- **Data supplied**
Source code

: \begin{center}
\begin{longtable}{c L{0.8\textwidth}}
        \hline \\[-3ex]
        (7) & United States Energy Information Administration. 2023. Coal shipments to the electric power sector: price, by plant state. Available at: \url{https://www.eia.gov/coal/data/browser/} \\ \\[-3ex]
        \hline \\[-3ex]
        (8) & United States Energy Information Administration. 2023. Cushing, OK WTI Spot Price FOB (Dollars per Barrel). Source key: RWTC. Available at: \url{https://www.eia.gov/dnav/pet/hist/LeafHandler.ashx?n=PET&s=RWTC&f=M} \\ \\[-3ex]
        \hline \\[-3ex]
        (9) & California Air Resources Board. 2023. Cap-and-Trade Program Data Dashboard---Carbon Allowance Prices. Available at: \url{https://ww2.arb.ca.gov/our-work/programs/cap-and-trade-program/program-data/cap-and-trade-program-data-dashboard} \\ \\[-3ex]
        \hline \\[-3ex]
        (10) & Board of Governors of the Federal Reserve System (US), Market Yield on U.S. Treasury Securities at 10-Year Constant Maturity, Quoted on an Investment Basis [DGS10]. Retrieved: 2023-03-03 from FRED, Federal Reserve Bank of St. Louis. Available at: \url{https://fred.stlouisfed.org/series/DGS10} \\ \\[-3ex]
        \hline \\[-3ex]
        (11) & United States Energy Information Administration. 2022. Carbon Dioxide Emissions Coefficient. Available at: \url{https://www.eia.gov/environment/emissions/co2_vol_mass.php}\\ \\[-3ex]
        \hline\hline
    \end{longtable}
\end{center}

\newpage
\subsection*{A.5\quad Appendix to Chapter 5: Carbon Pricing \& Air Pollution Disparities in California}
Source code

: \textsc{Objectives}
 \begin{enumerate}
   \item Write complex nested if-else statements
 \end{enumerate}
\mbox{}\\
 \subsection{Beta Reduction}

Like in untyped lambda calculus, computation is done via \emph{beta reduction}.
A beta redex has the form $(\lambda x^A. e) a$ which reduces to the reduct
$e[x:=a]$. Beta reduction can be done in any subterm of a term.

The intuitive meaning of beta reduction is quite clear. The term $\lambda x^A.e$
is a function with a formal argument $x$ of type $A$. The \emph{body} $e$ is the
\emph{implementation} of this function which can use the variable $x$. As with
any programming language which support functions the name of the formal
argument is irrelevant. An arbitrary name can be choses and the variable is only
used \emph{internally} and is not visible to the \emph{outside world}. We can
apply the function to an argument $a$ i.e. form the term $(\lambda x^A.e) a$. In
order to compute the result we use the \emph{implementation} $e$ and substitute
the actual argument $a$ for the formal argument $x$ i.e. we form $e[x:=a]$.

- **Problem description**
The line containing "Like in untyped" marks the end. Please print exactly every line from the top of the data to it, both included, and nothing more.

- **Answer to the problem**
Source code

: \begin{center}
\begin{longtable}{c L{0.8\textwidth}}
        \hline \\[-3ex]
        (7) & United States Energy Information Administration. 2023. Coal shipments to the electric power sector: price, by plant state. Available at: \url{https://www.eia.gov/coal/data/browser/} \\ \\[-3ex]
        \hline \\[-3ex]
        (8) & United States Energy Information Administration. 2023. Cushing, OK WTI Spot Price FOB (Dollars per Barrel). Source key: RWTC. Available at: \url{https://www.eia.gov/dnav/pet/hist/LeafHandler.ashx?n=PET&s=RWTC&f=M} \\ \\[-3ex]
        \hline \\[-3ex]
        (9) & California Air Resources Board. 2023. Cap-and-Trade Program Data Dashboard---Carbon Allowance Prices. Available at: \url{https://ww2.arb.ca.gov/our-work/programs/cap-and-trade-program/program-data/cap-and-trade-program-data-dashboard} \\ \\[-3ex]
        \hline \\[-3ex]
        (10) & Board of Governors of the Federal Reserve System (US), Market Yield on U.S. Treasury Securities at 10-Year Constant Maturity, Quoted on an Investment Basis [DGS10]. Retrieved: 2023-03-03 from FRED, Federal Reserve Bank of St. Louis. Available at: \url{https://fred.stlouisfed.org/series/DGS10} \\ \\[-3ex]
        \hline \\[-3ex]
        (11) & United States Energy Information Administration. 2022. Carbon Dioxide Emissions Coefficient. Available at: \url{https://www.eia.gov/environment/emissions/co2_vol_mass.php}\\ \\[-3ex]
        \hline\hline
    \end{longtable}
\end{center}

\newpage
\subsection*{A.5\quad Appendix to Chapter 5: Carbon Pricing \& Air Pollution Disparities in California}
Source code

: \textsc{Objectives}
 \begin{enumerate}
   \item Write complex nested if-else statements
 \end{enumerate}
\mbox{}\\
 \subsection{Beta Reduction}

Like in untyped lambda calculus, computation is done via \emph{beta reduction}.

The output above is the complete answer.